Java: Casting to an Interface and Inheritance

Question

I've been trying to understand casting in Java and how it affects the references. I've come up on this particular example:

public interface A1{
      public void foo();
};

public class A2{
      public void bar();
      public static void main( String[] args )
      {
         A2 a = new B();
         A1 c = (A1)a;
         c.foo();
      }
};

public class B extends A2 implements A1{
      public void foo(){ System.out.println("This is B"); }
}

It prints "This is B", but i'm not sure why. This is how I understand this currently: a is a reference to an object of type A2, but during runtime, it points to a heap object which has the properties of B, but a only "sees" the properties of A2. But the types are already determined during compilation, so the cast tries to cast A2 to A1, which it can't do. Obviously I'm wrong, but I can't figure out why. Any help will be appreciated.

Answer 1

Casting conceptually has two components,

1. At runtime the JVM ensures that the object is of that type, and will error with a ClassCastException if it is not
2. At compile time, it tells the compiler to allow use of the methods/fields of that class. Note that if the object turns out to not be of that type at runtime, then it will error at runtime.

What casting does not do, is change the type of the actual object at runtime.

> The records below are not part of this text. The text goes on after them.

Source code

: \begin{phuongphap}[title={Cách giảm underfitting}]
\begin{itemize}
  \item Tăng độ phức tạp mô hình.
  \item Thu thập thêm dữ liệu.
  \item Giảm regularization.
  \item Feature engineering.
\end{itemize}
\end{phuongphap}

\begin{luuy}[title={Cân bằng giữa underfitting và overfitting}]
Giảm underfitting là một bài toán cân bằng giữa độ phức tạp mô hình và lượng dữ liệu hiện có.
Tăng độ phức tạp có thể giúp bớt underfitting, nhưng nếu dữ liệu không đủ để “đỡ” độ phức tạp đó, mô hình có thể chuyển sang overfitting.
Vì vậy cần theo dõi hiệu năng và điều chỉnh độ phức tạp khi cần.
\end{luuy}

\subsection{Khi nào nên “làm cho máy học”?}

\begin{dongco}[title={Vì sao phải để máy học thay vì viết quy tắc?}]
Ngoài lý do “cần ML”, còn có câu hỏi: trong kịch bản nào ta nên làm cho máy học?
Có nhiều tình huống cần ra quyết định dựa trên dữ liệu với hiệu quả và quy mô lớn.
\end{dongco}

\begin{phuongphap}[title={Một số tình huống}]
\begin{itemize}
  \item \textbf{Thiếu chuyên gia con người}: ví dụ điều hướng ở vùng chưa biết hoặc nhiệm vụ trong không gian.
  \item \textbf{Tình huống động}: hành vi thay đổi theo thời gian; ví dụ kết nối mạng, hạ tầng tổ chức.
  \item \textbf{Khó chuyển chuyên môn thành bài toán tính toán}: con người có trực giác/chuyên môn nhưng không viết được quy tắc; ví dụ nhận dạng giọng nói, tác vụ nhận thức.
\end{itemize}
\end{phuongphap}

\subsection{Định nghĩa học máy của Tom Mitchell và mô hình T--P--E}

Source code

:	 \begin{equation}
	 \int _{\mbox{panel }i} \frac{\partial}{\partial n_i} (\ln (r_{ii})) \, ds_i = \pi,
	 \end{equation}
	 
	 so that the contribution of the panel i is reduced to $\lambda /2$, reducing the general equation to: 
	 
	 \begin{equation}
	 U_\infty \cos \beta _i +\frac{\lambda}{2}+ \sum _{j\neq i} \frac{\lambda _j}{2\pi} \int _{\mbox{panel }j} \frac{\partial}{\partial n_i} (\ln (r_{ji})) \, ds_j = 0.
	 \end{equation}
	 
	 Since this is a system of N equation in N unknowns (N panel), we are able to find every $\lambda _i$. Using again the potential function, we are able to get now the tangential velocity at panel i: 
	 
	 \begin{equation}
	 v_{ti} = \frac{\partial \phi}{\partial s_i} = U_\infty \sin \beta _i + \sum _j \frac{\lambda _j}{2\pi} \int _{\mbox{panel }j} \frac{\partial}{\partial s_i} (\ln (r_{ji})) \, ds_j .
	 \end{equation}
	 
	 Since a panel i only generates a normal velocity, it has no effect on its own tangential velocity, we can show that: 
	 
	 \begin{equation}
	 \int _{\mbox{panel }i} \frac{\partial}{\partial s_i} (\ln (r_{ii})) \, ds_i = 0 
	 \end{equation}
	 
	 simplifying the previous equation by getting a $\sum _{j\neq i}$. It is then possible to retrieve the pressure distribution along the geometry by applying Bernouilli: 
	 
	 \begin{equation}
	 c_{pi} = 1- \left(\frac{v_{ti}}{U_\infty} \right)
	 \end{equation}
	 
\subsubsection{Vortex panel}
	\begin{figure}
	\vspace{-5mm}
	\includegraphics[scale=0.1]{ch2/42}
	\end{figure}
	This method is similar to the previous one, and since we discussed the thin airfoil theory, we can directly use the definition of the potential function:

In your example you called new B(); that means after casting a reference from B to A1, then the object is still an instance of B. Given that foo() is declared on A1, and B extends foo then the compiler is happy (it passes 2 above). At runtime the JVM will scan B looking for the method of foo, it checks B before A1 because the object was created as type B. It did not change its type since new was called.

Answer 2

Casting checks are always made at runtime (see caveat in next paragraph), your reference points to an object of type B, therefore when you get to the casting bit, the VM will see a reference to an object of B, which can be safely cast. Note that casting doesn't actually change the object, it just ensures that the rest of the code calls methods which are available in the original object.

The caveat is that if it can be seen at compile time that the cast is definitely NOT possible, you do get a compile error.

String foo = "x";
Integer i = (Integer)foo; //throws a compile time error because `String` is final and `Integer` isn't its supertype.

But:

Object foo = "x";
Integer i = (Integer)foo; //this will only throw a runtime exception because from the compiler's point of view, `foo` may or may not be an integer.

Answer 3

The type of the variable that holds the reference has nothing to do with what the method implementations resolve to. In Java, all methods are implicitly virtual, meaning that they get looked up by the actual type of the object (instead of the type of the referring variable) every time. Since c actually points to an instance of B, it's B.foo() that gets called.

Note that this doesn't necessarily hold true for all languages - in C#, for example, methods are only virtual if you explicitly declare them as such and so i its default behavior would match what you were thinking. Java, however, is always virtual.

Answer 4

Reference comes into picture only during compile time or in case of static methods or behaviors.

When you are creating an object, method or behavior will depend on the whose object you have created rather than whose reference you have used.This is called polymorphism.

For example lets take an example of real life entities ---

When you rent a house, you ask a broker to find a house for you, which is your reference.but the person whom house belong, the land-lord is the actual object whom you are requesting. so it is the land-lord who gives you house on rent and not the broker.